Training, learning image target

mortezamg63 · November 27, 2017, 6:39am

Hello
There is a big question in my mind. I do not know what I must do in this situation.
In Artificial Nueral Networks we use loss value of the last layer in order to use it for optimization because the goal is reducing loss value. Now, consider these problems:
1- I want to train the network for segmenting different objects in input image
2- I want to train the network for segmenting skin colors
3- I want to train the network for finding a hand in input image
there are many other subjects to train the networks.

It can be considered that loss functions among the three problems are different but loss functions based on their target return different values. It seems to me that we can consider one deep network and train the three problems with different data and loss functions (regarding the problem). The only difference seems different loss values that is used by backpropagation method for updating weights. am I think correctly?

Because in websites we see problem of classification, which target is class number and output of network is not an image. How must the loss function is considered in this situation?
It seems that I must consider target an labeled image (ground truth) and output of the last layer as output of trained network (which is an image that is called prediction). But I do not this is enough to compute loss function based on prediction and ground truth image? can returned value converge the network to segment hand, skin color or objects or I must consider other factors?

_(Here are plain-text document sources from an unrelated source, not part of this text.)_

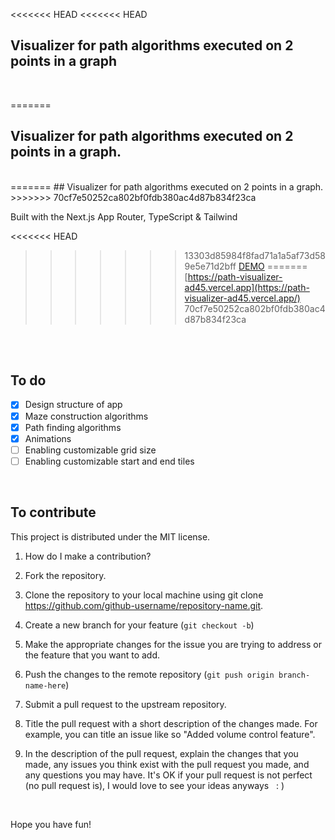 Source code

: <<<<<<< HEAD
<<<<<<< HEAD
## Visualizer for path algorithms executed on 2 points in a graph
<br>

=======
## Visualizer for path algorithms executed on 2 points in a graph. 
<br>
=======
## Visualizer for path algorithms executed on 2 points in a graph.
>>>>>>> 70cf7e50252ca802bf0fdb380ac4d87b834f23ca

Built with the Next.js App Router, TypeScript & Tailwind

<<<<<<< HEAD
>>>>>>> 13303d85984f8fad71a1a5af73d589e5e71d2bff
[DEMO]()
=======
[https://path-visualizer-ad45.vercel.app](https://path-visualizer-ad45.vercel.app/)
>>>>>>> 70cf7e50252ca802bf0fdb380ac4d87b834f23ca
<br>
<br>

## To do

- [x] Design structure of app
- [x] Maze construction algorithms
- [x] Path finding algorithms
- [x] Animations
- [ ] Enabling customizable grid size
- [ ] Enabling customizable start and end tiles
<br> 

## To contribute

This project is distributed under the MIT license.

1. How do I make a contribution? 

1. Fork the repository. 

1. Clone the repository to your local machine using git clone https://github.com/github-username/repository-name.git.

1. Create a new branch for your feature (`git checkout -b`)

1. Make the appropriate changes for the issue you are trying to address or the feature that you want to add.

1. Push the changes to the remote repository (`git push origin branch-name-here`)

1. Submit a pull request to the upstream repository.

1. Title the pull request with a short description of the changes made. For example, you can title an issue like so "Added volume control feature".

1. In the description of the pull request, explain the changes that you made, any issues you think exist with the pull request you made, and any questions you may have. It's OK if your pull request is not perfect (no pull request is), I would love to see your ideas anyways &nbsp; 
: \)
<br> 

Hope you have fun!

Venkatesh_Sakthivel · September 15, 2018, 7:10pm

+1 Even I have similar kind of problem.

ptrblck · September 15, 2018, 8:10pm

Segmentation tasks can be seen as a pixel-wise classification, if each pixel can only have one single class.
Similar to a vanilla classification we predict the classes for the input, but for each pixel instead of the whole image.
The loss functions like nn.CrossEntropyLoss work for multi-dimensional output.
Here is a small example using a dummy model with just one conv layer:

n_classes = 2
c, h, w = 3, 24, 24

model = nn.Conv2d(c, n_classes, 3, 1, 1)
criterion = nn.CrossEntropyLoss()

x = torch.randn(1, c, h, w)
target = torch.empty(1, h, w, dtype=torch.long).random_(n_classes)
output = model(x)
loss = criterion(output, target)